Orson Welles, Cursed in Brazil – eis um potencial título para uma biografia do realizador. Na verdade, e por diversas ocasiões, Welles falou dos irremediáveis efeitos da rodagem de It’s All True para o seu percurso artístico. O facto de as imagens filmadas estarem distantes do postal turístico do Brasil que tanto a RKO, como o próprio ditador Getúlio Vargas, esperariam, não ajudou à causa de Welles; muito depressa, o rótulo de autor imprevisível ficaria colado ao seu nome.
Consequentemente, Orson Welles perdeu também o controlo sobre a própria película do filme, muita dela em Technicolor que não chegou a ser revelada, a qual acabaria por ficar armazenada nos cofres da RKO durante décadas ou, como num incidente nos finais dos anos 60 que causa particular arrepio, literalmente atirada para o fundo do Oceano Pacífico, de forma a evitar possíveis acções em tribunal por parte de intervenientes captados, em 1942, pela objectiva de Welles.

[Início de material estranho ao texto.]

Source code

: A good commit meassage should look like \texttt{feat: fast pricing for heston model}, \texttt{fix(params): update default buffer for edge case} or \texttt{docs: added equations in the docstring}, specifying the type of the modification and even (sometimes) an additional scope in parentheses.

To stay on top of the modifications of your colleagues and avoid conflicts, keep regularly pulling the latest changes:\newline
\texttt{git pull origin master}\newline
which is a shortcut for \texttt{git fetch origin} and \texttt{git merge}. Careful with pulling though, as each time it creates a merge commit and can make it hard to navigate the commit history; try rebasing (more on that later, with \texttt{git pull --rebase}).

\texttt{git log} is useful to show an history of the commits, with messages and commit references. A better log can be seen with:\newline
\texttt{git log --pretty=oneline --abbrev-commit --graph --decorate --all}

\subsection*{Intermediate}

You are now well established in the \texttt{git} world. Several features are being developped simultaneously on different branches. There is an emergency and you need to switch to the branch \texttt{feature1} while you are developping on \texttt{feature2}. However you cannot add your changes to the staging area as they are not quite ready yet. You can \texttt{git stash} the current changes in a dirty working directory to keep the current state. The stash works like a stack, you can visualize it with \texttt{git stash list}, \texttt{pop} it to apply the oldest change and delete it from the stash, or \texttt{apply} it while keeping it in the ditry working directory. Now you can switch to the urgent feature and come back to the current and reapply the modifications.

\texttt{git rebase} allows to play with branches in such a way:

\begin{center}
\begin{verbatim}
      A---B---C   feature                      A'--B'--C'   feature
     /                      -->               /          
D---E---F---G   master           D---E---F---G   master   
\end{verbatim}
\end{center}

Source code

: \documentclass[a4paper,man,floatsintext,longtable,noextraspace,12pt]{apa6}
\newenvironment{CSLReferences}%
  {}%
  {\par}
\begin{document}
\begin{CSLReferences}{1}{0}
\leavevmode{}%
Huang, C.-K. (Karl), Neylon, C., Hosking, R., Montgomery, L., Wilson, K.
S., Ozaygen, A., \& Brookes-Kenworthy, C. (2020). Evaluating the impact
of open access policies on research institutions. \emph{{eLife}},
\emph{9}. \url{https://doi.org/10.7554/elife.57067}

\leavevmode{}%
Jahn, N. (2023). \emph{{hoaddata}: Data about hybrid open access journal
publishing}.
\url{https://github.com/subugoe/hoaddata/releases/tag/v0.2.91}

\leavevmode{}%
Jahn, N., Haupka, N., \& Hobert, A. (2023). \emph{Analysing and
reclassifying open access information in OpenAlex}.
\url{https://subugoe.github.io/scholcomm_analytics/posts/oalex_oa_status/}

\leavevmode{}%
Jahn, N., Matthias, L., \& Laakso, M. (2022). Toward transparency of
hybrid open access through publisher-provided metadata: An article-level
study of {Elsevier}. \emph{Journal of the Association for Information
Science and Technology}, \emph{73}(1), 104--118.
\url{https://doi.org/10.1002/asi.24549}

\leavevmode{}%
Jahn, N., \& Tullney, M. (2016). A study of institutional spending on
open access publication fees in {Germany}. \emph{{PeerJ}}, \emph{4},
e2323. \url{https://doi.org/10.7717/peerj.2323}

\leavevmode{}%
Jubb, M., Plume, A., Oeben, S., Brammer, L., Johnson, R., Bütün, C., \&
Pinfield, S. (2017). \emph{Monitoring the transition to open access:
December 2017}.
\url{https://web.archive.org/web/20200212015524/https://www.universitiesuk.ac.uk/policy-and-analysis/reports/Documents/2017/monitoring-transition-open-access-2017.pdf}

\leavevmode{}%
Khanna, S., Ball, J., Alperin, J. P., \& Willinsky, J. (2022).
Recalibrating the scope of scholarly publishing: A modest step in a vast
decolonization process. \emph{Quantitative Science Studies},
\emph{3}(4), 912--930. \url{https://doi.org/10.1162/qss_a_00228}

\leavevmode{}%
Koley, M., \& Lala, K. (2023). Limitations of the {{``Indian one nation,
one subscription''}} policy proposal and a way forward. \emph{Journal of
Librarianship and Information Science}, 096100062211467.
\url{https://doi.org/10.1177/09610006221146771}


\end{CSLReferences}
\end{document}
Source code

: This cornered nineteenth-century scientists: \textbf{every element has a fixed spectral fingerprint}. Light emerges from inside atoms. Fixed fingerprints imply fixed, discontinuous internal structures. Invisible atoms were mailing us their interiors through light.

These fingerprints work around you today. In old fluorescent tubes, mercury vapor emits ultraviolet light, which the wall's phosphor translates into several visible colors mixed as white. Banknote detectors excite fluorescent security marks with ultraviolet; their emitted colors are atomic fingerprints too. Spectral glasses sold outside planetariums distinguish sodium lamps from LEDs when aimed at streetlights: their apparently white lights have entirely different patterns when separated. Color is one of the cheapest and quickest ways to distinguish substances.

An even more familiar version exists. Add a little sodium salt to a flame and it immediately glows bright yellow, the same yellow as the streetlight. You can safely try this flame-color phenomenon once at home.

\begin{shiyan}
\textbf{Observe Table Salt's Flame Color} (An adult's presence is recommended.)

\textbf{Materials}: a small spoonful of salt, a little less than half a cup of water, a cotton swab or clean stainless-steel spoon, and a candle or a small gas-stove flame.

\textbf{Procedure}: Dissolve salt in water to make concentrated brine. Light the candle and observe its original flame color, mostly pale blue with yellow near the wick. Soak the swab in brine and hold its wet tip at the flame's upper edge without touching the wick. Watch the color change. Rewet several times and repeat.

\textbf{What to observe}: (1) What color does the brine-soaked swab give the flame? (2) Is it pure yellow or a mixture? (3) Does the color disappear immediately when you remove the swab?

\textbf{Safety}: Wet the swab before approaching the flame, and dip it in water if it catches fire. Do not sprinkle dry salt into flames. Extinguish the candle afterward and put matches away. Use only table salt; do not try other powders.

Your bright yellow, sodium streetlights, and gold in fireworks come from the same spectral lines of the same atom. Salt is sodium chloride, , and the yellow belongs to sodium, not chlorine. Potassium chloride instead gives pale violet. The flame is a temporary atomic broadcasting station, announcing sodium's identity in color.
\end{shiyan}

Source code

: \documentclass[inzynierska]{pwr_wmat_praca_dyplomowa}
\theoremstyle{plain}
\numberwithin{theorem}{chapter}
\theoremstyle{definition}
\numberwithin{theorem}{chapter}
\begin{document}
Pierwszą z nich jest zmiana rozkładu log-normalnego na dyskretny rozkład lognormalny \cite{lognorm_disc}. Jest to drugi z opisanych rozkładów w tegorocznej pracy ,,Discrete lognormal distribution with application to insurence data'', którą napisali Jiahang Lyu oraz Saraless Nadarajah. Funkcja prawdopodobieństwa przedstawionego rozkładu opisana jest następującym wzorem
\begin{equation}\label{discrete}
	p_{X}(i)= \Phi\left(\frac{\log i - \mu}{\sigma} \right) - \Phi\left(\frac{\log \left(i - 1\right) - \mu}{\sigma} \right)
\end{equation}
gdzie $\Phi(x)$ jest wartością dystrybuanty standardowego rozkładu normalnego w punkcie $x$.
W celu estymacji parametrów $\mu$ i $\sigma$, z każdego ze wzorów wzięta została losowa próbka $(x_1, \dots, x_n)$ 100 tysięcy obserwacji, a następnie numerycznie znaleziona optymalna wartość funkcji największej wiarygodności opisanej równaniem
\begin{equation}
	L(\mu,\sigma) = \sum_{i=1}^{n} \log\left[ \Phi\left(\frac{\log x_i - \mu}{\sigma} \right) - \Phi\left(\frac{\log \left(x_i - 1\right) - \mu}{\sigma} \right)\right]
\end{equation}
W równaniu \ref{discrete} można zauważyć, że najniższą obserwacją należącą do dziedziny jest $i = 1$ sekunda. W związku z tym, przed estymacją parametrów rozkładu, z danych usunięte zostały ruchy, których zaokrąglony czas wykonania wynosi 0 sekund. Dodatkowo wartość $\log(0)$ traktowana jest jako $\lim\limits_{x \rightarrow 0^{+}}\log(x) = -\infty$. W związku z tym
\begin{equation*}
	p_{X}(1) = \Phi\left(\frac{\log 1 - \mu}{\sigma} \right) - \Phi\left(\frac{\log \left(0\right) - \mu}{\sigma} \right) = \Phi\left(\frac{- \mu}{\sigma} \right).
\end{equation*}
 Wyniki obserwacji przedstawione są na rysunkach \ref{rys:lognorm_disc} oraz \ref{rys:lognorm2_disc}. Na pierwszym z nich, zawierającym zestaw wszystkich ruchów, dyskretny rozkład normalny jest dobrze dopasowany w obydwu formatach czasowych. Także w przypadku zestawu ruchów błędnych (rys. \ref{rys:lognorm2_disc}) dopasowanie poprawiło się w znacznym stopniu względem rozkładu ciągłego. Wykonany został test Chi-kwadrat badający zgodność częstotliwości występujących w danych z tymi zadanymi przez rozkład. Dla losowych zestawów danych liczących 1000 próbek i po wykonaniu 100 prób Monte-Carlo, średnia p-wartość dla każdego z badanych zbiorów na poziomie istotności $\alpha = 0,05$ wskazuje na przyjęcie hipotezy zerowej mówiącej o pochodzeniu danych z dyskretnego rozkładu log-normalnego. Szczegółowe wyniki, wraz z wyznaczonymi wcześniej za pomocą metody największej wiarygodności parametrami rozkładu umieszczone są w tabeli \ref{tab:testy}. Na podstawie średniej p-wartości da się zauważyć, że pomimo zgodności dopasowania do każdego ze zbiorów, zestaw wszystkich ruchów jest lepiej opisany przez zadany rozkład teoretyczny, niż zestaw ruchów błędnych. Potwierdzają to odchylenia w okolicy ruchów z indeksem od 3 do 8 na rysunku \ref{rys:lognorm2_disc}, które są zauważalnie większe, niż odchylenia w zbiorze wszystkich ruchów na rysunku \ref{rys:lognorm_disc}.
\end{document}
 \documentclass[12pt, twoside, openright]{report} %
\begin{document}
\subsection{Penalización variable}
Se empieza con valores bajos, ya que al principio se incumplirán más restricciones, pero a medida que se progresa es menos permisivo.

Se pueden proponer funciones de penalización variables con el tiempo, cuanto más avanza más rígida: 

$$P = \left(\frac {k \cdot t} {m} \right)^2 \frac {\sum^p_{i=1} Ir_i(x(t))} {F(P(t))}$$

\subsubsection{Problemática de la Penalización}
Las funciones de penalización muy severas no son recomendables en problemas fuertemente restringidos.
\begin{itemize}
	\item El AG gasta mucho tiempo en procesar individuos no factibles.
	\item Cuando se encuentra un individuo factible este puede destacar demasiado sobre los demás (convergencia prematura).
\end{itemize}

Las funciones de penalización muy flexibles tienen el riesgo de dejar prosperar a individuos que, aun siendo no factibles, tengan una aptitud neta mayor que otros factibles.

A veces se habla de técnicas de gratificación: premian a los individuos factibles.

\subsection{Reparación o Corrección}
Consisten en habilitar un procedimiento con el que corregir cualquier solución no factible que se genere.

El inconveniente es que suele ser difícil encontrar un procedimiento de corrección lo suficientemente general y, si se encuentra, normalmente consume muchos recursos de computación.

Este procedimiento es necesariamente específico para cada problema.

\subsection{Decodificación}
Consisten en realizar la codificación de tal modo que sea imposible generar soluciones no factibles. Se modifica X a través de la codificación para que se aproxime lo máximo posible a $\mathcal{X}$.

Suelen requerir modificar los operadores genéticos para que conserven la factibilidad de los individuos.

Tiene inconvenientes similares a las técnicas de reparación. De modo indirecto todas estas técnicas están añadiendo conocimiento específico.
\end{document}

Não obstante essas várias circunstâncias, o mais fascinante em torno de It’s All True — e que, para o cinéfilo mais crente, poderá constituir original tema de estudo — reside na convicção, alimentada por Orson Welles, de que as atribulações, projectos incompletos e várias desconfianças que sentiu até ao fim da sua vida, se deveram à maldição que lhe foi lançada por não ter levado o filme a bom porto. Em 1955, para o programa da BBC Orson Welles’ Sketch Book, o cineasta era peremptório — num registo com tanto de sincero como de teatro à la Guerra dos Mundos radiofónica — ao falar da maldição que um feiticeiro vudu, ofendido pela notícia de que It’s All True não iria ser terminado, lhe terá lançado: “And I came back to the office, and found that the [voodoo] doctor had gone, having been told that the deal was completely off. And on my desk, in a script of the film, was a long, steel needle. It had been driven entirely through the script. And to the needle was attached a length of red wool. This was the mark of the voodoo”.
Cinema e sobrenatural, dois pólos que sempre encontraram particular atracção no grande ecrã. Mas com Orson Welles, essa dicotomia ecoava aparentemente no mundo real, alcançava veracidade e plausibilidade sem limites. Se não foi “maldição”, haverá outra circunstância que explique o rol de filmes inacabados e/ou perdidos — Don Quixote (1957-1969), The Heroine (1967), The Dreamers (1980-1982), o próprio The Other Side of the Wind(2018) — que grassa na obra de um dos talentos mais únicos de Hollywood?
Para todos os efeitos (e nosso deleite), sobreviveu material considerável de It’s All True, o que não só permite a progressiva apreciação crítica e académica em torno da obra de Orson Welles, como incentiva a exigência em relação aos muitos metros de película que, nos cofres de nitrato da UCLA, ainda aguardam revelação, preservação e exibição.
It’s All True será exibido no dia 12 de Fevereiro, às 21h15, no Fila K Cineclube na Escola Superior de Educação de Coimbra.